Publication bias evaluation using funnel plot (A), Egger regression (B). The funnel plot shows the data in black, and the additional missing studies are identified by trim and fill with hollow circles. SE, standard error.
Impact of various aspects of study design
3.3
Across all 30 publications, the overall reduction in seizures following cell transplantation was 54.8% (95% CI = 48.0558–61.5455). A substantial heterogeneity was identified among the included studies (I ^2^ = 87.1%, p < .0001; Figure 3). The meta‐regression revealed that seven study characteristics significantly accounted for the observed between‐study heterogeneity (Table S3).

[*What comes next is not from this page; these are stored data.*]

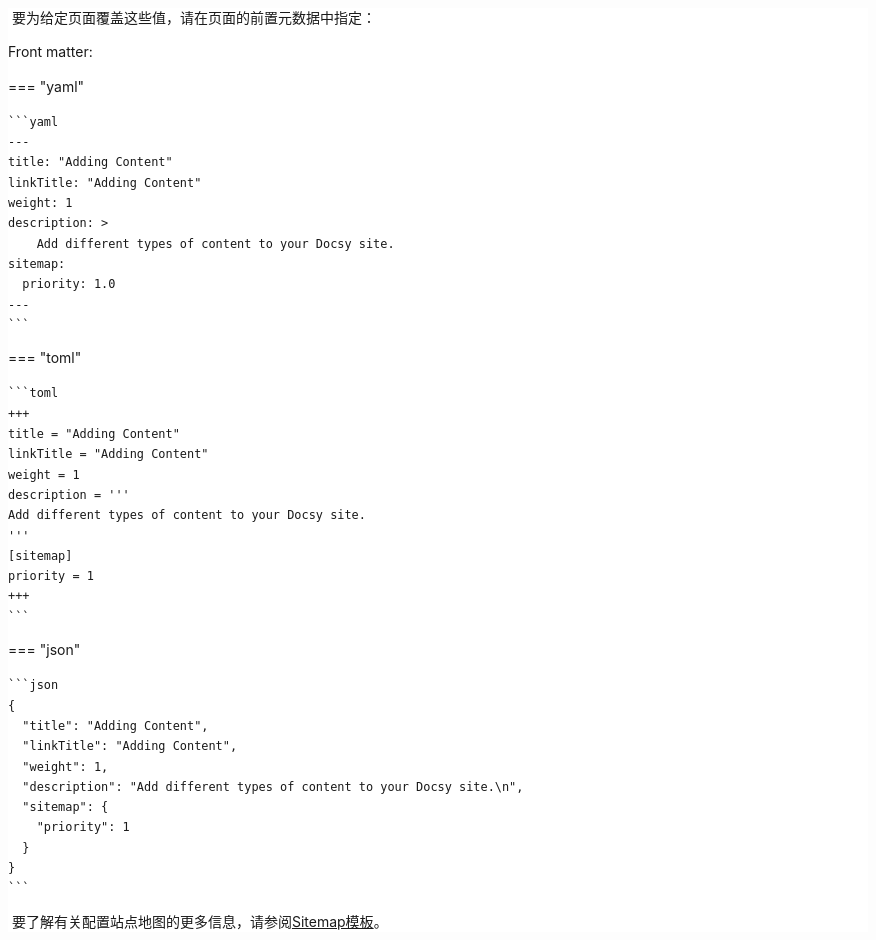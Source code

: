 

​	要为给定页面覆盖这些值，请在页面的前置元数据中指定：

Front matter:

=== "yaml"

    ```yaml
    ---
    title: "Adding Content"
    linkTitle: "Adding Content"
    weight: 1
    description: >
        Add different types of content to your Docsy site.
    sitemap:
      priority: 1.0
    ---
    ```

=== "toml"

    ```toml
    +++
    title = "Adding Content"
    linkTitle = "Adding Content"
    weight = 1
    description = '''
    Add different types of content to your Docsy site.
    '''
    [sitemap]
    priority = 1
    +++
    ```

=== "json"

    ```json
    {
      "title": "Adding Content",
      "linkTitle": "Adding Content",
      "weight": 1,
      "description": "Add different types of content to your Docsy site.\n",
      "sitemap": {
        "priority": 1
      }
    }
    ```



​	要了解有关配置站点地图的更多信息，请参阅[Sitemap模板](https://gohugo.io/templates/sitemap-template/)。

They can be grouped into three broad categories: epilepsy‐specific, animal‐specific, and cell transplantation‐specific.
Summary of the independent comparisons effect size and heterogeneity. Each square represents the effect size (seizure reduction) of every individual comparison, and the horizontal lines represent the 95% confidence intervals (CI). The blue diamond at the bottom indicates the overall pooled effect size. REML, random effect model.
Epilepsy‐related characteristics
3.3.1
Our analysis identified that the outcome measures used to assess seizure reduction (Figure 4A) and the models employed to induce epilepsy (Figure 4B) contributed significantly to the between‐study heterogeneity, with R ^2^ values of 48.17% and 32.46%, respectively. Among the assessed outcomes, the greatest effect of cell transplantation was observed in studies measuring time spent in seizure, demonstrating a mean decrease of 62.69% (95% CI = 41.25–83.28) compared to vehicle control. However, this outcome was evaluated in only four independent comparisons involving a total of 80 animals. The most frequently reported outcome measure was a reduction in seizure frequency, accounting for >50% of included studies, with 33 independent comparisons and a total of 618 animals.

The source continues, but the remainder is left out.